Collected data:
——

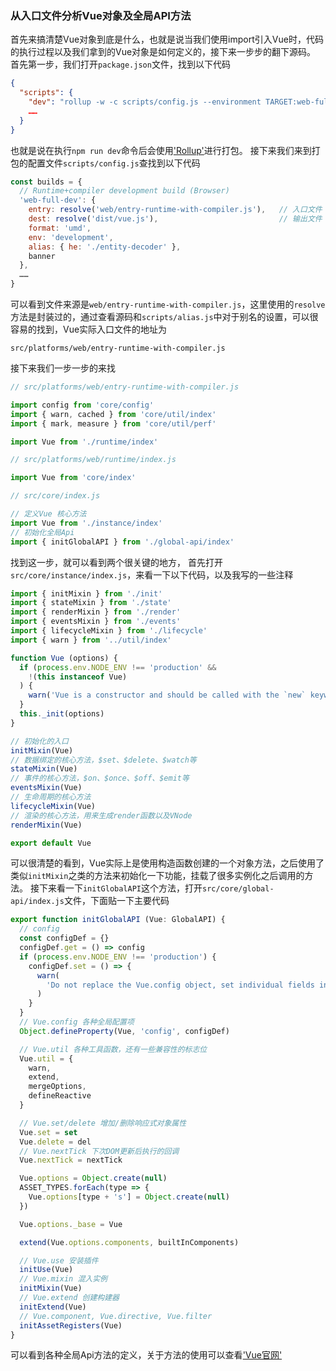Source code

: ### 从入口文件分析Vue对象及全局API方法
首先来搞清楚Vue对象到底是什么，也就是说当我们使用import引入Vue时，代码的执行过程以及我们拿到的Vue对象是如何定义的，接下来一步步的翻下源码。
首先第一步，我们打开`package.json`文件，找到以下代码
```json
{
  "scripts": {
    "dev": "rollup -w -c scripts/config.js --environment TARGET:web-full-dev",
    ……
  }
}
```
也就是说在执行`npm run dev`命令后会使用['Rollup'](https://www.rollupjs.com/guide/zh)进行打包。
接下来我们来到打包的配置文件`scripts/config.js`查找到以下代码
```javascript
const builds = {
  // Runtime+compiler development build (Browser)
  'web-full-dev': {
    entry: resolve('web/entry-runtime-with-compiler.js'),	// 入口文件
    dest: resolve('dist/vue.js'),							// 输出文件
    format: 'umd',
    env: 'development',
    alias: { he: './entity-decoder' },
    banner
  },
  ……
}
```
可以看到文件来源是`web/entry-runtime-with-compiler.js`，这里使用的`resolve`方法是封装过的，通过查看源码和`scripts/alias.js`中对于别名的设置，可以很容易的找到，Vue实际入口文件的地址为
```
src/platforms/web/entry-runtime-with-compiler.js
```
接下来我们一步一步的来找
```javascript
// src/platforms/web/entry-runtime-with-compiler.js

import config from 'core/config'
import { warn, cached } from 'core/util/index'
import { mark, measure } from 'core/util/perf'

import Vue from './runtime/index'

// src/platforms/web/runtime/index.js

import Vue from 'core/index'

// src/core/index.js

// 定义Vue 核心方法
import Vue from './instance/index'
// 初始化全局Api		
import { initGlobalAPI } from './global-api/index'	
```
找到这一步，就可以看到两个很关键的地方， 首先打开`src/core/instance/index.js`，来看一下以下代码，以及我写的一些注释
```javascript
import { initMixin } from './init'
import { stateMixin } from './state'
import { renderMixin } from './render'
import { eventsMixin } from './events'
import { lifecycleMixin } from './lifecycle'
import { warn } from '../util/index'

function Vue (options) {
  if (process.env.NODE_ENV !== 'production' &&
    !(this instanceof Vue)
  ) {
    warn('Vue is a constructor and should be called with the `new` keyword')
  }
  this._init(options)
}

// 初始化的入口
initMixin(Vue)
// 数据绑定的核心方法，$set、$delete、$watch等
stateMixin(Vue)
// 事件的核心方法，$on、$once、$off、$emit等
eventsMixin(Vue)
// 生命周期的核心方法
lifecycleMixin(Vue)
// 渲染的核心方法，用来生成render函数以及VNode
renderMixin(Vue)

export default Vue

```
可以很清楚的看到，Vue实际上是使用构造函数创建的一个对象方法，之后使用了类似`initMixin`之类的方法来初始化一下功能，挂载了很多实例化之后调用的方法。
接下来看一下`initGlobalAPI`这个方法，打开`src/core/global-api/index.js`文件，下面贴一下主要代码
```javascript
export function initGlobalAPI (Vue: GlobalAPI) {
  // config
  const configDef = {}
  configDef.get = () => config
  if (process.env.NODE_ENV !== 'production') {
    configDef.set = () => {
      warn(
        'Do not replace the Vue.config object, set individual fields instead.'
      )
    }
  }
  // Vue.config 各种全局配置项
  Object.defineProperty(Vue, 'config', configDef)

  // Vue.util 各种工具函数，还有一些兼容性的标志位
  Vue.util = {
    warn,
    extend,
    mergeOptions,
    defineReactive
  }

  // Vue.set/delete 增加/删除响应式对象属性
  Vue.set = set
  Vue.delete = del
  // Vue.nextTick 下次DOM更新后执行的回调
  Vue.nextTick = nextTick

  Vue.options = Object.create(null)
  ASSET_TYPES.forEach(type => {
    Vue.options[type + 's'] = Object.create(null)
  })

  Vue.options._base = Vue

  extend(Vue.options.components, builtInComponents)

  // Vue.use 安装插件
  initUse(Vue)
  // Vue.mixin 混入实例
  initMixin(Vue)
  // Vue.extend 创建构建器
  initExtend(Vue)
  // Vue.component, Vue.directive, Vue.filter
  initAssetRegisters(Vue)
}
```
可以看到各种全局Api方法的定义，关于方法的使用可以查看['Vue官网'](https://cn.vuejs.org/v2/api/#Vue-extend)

——

# Work instruction
Each line in the data that holds the string "configDef" must be returned.

# Problem solution
  const configDef = {}
  configDef.get = () => config
    configDef.set = () => {
  Object.defineProperty(Vue, 'config', configDef)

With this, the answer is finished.